Bewijs: Stel √2 is rationaal. Dan kan ik √2 schrijven als een niet te vereenvoudigen breuk a/b (met dus de ggd(a, b)=1).
Welnu: √2=a/b, dan 2=a2/b2 en dus a2=2b2. Maar dat betekent dat a2 een even getal is, en volgens het gevolg van het lemma hierboven is a dan ook een even getal.
We kunnen a dus schrijven als a=2v, met v een geheel getal.
Maar nu is 2b2=4v2 en dus b2=2v2 en dus wederom volgens het gevolg van het lemma is b dus ook een even getal.
Maar nu is de ggd(a, b) minimaal 2! Want zowel a als b hebben 2 als deler. En dat is in tegenspraal met de eis dat de ggd(a, b)=1, ofwel de breuk a/b is wel te vereenvoudigen.
De conclusie moet dus luiden: √2 is irrationaal.

Een non-bewijs

Dit is een type bewijs dat we nog niet eerder zijn tegengekomen. Bij een non-bewijs wordt een stelling bewezen die niet waar is!

Stelling: 2=3.

Bewijs:

  1. Stel a=b, dan:
  2. 2a+3b=3a+2b;
  3. 3b-3a=2b-2a;
  4. 3(b-a)=2(b-a), beide zijden delen door (b-a);
  5. 3(b-a)/(b-a)=2(b-a)/(b-a);
  6. 3=2 ofwel 2=3.

Ziet u in welke stap het fout gaat? En waarom?

Antwoord

Omdat a=b is a-b=0. In stap 5 wordt er gedeeld door (a-b) en dat is dus delen door 0. En dat mag nu eenmaal niet, waarvan hier weer eens een goed voorbeeld waarom!
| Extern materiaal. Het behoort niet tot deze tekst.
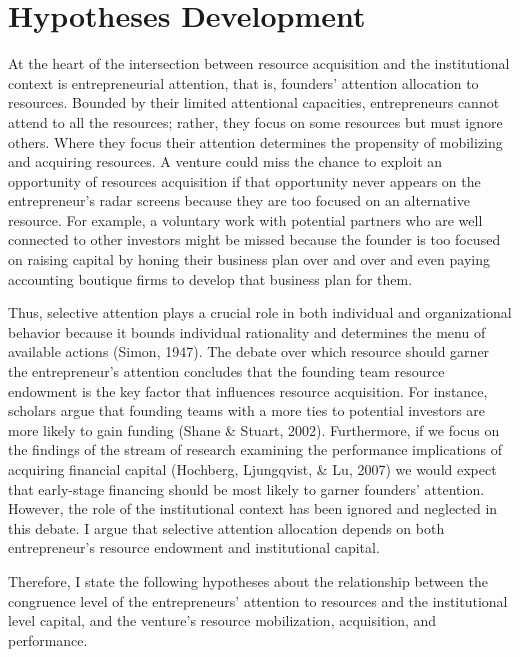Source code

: \documentclass[
  english,
  man]{apa6}
\begin{document}
\hypertarget{hypotheses-development}{%
\section{Hypotheses Development}\label{hypotheses-development}}

At the heart of the intersection between resource acquisition and the institutional context is entrepreneurial attention, that is, founders' attention allocation to resources. Bounded by their limited attentional capacities, entrepreneurs cannot attend to all the resources; rather, they focus on some resources but must ignore others. Where they focus their attention determines the propensity of mobilizing and acquiring resources. A venture could miss the chance to exploit an opportunity of resources acquisition if that opportunity never appears on the entrepreneur's radar screens because they are too focused on an alternative resource. For example, a voluntary work with potential partners who are well connected to other investors might be missed because the founder is too focused on raising capital by honing their business plan over and over and even paying accounting boutique firms to develop that business plan for them.

Thus, selective attention plays a crucial role in both individual and organizational behavior because it bounds individual rationality and determines the menu of available actions (Simon, 1947). The debate over which resource should garner the entrepreneur's attention concludes that the founding team resource endowment is the key factor that influences resource acquisition. For instance, scholars argue that founding teams with a more ties to potential investors are more likely to gain funding (Shane \& Stuart, 2002). Furthermore, if we focus on the findings of the stream of research examining the performance implications of acquiring financial capital (Hochberg, Ljungqvist, \& Lu, 2007) we would expect that early-stage financing should be most likely to garner founders' attention. However, the role of the institutional context has been ignored and neglected in this debate. I argue that selective attention allocation depends on both entrepreneur's resource endowment and institutional capital.

Therefore, I state the following hypotheses about the relationship between the congruence level of the entrepreneurs' attention to resources and the institutional level capital, and the venture's resource mobilization, acquisition, and performance.
\end{document}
Overigens is het zo dat wanneer een stelling juist is dit volgens strenge wiskundige regels bewezen moet worden. Is een stelling daarentegen niet waar, dan volstaat één tegenvoorbeeld.

En nu tot slot:

Elk getal is bijzonder

Eerst moeten we bepalen wat we onder “bijzonder” verstaan. Laten we zeggen: Een getal is bijzonder wanneer je daarbij een bepaalde eigenschap kunt bedenken dat niet voor ieder getal geldt. We hebben het hier over positieve gehele getallen, ook wel natuurlijke getallen genoemd waarbij 0 mag meedoen.

Wat voorbeelden:

0 is rekenkundig het hoogste getal omdat geen enkel getal door 0 gedeeld kan worden;
1 is rekenkundig het laagste getal omdat ieder getal door 1 gedeeld kan worden;
2 is het eerste en tevens enige even priemgetal;
3 is het eerste oneven priemgetal;
4 is het eerste samengestelde getal, alsook het eerste echte kwadraat;
5 is het aantal vingers aan één hand (behalve bij Tineke de Nooij);
6 is het eerste volmaakte getal (te schrijven als de som van de echte delers);
.
.
.
26 is het enige getal dat ligt tussen een kwadraat en een derde macht;
.
.
.
97 is het grootste priemgetal onder de 100;
.
.
.
144 is een Filtz-getal
145 is een Gelderman-getal
.
.
.

Je ziet dat je voor elk getal iets bijzonders kunt bedenken.

Maar nu het bewijs:

Stel dat niet ieder getal bijzonder is. Dan is er dus een eerste (kleinste) niet-bijzondere getal. Maar het feit dat dit dan het eerste niet-bijzondere getal is maakt dat getal natuurlijk weer bijzonder.

Conclusie: Elk getal is bijzonder.

En van dit bewijs mag u denken wat u wilt …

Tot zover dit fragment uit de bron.